Task to carry out: Return all lines below containing the word "Francisco".

[Stored records]
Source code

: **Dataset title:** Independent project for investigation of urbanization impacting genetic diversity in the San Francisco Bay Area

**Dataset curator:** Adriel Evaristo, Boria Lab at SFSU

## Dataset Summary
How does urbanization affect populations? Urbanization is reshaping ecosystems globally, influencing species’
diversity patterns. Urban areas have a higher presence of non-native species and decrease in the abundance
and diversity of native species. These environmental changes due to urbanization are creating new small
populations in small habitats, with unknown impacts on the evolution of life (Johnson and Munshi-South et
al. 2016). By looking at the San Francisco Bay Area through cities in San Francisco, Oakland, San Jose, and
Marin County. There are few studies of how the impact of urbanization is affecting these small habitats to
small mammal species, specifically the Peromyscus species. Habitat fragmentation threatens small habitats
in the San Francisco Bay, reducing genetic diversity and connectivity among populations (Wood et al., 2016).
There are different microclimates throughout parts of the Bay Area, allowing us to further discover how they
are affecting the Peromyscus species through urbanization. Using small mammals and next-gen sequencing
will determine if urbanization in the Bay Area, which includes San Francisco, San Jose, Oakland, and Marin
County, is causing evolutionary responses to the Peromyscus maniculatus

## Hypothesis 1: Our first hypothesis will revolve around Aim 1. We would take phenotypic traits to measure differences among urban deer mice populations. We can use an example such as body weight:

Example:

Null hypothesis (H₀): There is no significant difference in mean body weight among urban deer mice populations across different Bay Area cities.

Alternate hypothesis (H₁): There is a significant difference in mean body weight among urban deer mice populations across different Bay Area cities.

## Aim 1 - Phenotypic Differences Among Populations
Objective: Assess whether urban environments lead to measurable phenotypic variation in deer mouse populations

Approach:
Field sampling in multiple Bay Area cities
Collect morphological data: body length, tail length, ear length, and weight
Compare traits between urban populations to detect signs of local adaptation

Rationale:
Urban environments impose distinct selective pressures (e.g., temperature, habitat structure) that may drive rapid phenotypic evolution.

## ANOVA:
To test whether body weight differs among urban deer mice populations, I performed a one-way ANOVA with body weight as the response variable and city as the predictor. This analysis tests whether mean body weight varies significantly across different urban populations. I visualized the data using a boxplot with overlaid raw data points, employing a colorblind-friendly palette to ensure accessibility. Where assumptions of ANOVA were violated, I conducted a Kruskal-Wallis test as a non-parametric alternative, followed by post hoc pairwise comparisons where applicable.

Solution to this problem:
: **Dataset title:** Independent project for investigation of urbanization impacting genetic diversity in the San Francisco Bay Area
al. 2016). By looking at the San Francisco Bay Area through cities in San Francisco, Oakland, San Jose, and
in the San Francisco Bay, reducing genetic diversity and connectivity among populations (Wood et al., 2016).
will determine if urbanization in the Bay Area, which includes San Francisco, San Jose, Oakland, and Marin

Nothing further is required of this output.